◆ **What you have to do**
Please return every line in the entries below with the word "profile" in it.

◆ **Records for processing**
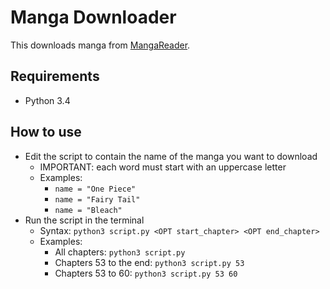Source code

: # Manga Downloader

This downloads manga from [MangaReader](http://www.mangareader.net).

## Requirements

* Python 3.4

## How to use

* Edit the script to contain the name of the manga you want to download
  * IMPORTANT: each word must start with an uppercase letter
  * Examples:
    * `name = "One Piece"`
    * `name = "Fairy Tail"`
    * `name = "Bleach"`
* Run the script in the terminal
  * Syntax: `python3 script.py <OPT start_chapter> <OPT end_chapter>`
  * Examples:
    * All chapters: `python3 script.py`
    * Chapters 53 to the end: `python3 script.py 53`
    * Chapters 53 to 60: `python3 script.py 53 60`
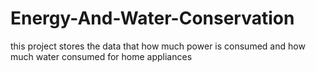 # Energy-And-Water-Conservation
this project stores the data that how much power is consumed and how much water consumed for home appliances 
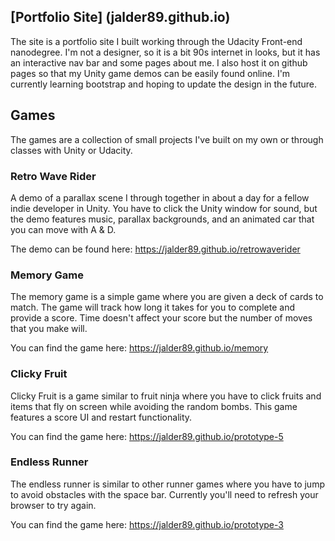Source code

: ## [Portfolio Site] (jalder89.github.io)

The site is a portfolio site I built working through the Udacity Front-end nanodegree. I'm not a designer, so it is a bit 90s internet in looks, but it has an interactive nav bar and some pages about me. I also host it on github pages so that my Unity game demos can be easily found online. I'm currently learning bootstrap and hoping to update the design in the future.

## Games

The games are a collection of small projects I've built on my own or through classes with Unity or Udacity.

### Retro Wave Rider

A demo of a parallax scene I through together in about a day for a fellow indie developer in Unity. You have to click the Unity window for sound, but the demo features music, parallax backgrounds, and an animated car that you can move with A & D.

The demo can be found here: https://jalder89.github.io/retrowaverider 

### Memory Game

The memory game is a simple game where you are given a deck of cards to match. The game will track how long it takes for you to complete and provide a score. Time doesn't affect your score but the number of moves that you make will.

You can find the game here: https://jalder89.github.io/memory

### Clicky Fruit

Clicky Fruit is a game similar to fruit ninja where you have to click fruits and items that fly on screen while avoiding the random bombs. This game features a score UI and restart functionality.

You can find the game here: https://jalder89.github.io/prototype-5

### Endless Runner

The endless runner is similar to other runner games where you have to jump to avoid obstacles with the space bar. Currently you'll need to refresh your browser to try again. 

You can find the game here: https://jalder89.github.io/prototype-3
---
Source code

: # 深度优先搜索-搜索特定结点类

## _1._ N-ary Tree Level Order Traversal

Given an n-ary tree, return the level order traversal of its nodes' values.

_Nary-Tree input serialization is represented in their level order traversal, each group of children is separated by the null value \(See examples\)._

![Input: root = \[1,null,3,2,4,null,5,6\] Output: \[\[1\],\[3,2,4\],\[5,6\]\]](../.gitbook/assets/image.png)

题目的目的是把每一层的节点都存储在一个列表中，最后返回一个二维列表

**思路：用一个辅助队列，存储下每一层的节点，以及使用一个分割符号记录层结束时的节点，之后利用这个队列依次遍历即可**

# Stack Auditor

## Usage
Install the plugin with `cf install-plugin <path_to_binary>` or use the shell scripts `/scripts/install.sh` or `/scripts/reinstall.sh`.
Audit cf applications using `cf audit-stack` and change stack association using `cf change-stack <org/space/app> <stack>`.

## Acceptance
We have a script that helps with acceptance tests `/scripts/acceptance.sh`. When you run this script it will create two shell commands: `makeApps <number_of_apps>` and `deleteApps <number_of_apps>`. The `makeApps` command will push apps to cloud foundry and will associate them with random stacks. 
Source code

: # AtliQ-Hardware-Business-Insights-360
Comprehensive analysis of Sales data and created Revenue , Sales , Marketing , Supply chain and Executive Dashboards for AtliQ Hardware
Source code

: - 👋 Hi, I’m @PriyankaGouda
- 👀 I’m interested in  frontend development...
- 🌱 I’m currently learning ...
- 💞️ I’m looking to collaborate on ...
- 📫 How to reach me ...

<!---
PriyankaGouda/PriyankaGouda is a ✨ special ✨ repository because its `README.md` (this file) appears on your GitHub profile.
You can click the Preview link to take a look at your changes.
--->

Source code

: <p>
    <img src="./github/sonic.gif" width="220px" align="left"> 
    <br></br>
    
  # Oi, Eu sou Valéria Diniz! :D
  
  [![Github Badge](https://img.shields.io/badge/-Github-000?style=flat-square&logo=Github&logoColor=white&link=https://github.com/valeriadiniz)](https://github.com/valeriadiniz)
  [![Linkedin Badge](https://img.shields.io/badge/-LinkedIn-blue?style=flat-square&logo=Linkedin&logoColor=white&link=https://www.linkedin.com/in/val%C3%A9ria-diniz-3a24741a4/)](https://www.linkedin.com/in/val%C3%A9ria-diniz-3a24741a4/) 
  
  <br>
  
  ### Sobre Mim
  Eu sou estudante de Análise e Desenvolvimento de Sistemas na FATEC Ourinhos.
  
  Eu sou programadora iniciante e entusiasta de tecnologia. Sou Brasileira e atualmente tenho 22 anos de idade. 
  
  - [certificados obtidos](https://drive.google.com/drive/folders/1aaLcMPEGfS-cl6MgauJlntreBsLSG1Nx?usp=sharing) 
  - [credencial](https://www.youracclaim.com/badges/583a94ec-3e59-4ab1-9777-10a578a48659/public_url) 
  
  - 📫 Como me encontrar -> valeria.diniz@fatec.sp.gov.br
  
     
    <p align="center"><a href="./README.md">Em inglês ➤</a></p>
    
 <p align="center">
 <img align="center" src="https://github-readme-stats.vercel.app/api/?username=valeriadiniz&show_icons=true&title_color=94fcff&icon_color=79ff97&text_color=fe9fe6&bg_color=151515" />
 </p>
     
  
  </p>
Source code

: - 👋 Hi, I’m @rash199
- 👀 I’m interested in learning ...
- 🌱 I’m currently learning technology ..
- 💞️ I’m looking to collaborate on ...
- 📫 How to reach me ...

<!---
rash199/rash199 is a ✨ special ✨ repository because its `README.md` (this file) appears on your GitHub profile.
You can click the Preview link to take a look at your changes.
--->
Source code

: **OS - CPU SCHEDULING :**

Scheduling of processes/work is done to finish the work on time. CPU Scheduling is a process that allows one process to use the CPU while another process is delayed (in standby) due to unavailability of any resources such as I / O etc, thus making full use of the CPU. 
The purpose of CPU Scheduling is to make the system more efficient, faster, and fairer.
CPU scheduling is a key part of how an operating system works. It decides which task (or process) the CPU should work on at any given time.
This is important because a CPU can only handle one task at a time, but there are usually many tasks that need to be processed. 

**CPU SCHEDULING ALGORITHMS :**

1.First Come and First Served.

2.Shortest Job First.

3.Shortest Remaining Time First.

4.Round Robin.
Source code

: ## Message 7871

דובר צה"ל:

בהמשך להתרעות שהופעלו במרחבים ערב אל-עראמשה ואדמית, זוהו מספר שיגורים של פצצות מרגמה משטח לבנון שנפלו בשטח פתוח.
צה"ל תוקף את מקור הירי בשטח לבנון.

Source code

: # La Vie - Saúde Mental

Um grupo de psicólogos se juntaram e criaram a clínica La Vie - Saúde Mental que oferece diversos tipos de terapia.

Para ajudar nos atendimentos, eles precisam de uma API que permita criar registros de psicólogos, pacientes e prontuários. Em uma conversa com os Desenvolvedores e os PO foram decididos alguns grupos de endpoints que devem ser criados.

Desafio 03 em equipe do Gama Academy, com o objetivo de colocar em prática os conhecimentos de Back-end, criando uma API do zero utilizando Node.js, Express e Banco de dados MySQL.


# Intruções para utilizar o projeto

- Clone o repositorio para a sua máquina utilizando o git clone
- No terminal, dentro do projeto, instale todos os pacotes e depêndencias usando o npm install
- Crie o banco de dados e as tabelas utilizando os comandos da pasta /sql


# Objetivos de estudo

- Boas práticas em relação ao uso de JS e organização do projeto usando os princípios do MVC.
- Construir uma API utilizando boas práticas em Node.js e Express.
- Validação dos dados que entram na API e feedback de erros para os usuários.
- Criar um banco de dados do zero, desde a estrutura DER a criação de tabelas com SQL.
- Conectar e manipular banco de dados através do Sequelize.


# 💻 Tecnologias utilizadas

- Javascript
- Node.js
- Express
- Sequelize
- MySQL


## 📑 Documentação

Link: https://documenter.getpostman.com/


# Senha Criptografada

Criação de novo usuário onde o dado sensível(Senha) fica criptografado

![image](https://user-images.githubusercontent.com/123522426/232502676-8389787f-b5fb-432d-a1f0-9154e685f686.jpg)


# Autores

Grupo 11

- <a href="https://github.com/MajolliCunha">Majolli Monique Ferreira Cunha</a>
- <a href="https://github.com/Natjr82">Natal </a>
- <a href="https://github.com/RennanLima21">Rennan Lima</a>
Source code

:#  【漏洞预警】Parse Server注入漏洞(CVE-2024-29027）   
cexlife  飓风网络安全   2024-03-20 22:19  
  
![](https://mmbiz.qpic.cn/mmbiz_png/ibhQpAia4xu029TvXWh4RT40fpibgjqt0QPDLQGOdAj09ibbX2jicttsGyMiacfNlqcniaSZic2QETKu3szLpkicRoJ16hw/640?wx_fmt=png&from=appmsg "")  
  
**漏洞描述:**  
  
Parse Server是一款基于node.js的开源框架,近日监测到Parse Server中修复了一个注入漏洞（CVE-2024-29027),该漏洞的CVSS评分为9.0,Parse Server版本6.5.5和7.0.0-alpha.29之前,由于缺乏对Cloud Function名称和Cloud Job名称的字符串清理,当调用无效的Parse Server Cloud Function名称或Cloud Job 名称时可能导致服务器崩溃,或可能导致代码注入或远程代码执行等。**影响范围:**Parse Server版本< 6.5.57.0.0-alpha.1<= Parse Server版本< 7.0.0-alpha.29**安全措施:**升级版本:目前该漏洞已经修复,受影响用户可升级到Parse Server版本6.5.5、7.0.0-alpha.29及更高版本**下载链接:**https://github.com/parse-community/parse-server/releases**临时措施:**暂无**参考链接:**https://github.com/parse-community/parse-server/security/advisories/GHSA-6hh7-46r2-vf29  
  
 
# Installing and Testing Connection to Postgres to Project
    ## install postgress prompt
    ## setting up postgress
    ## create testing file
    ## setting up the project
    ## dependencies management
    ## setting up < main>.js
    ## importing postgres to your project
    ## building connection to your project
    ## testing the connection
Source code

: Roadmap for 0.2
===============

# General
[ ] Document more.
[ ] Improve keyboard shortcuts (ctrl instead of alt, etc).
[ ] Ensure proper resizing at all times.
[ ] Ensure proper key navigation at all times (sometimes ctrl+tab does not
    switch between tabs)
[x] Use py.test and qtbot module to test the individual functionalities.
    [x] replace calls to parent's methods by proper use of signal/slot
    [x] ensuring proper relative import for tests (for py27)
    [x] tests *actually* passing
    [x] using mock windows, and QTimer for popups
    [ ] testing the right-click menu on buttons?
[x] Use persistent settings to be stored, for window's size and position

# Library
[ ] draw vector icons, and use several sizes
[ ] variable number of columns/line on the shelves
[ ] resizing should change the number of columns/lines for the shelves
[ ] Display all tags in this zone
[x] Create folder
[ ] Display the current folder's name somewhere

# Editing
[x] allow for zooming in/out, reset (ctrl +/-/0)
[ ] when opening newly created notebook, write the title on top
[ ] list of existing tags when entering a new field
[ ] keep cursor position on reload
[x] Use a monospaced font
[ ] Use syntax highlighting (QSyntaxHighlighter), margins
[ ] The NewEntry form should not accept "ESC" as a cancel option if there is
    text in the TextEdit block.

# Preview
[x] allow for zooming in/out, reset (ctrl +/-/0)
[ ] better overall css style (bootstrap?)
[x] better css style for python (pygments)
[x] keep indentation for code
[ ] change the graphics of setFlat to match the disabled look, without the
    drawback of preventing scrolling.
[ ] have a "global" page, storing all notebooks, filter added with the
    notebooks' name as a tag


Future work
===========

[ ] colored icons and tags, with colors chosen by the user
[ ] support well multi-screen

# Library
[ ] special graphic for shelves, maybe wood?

◆ **Output for this exercise**
PriyankaGouda/PriyankaGouda is a ✨ special ✨ repository because its `README.md` (this file) appears on your GitHub profile.
rash199/rash199 is a ✨ special ✨ repository because its `README.md` (this file) appears on your GitHub profile.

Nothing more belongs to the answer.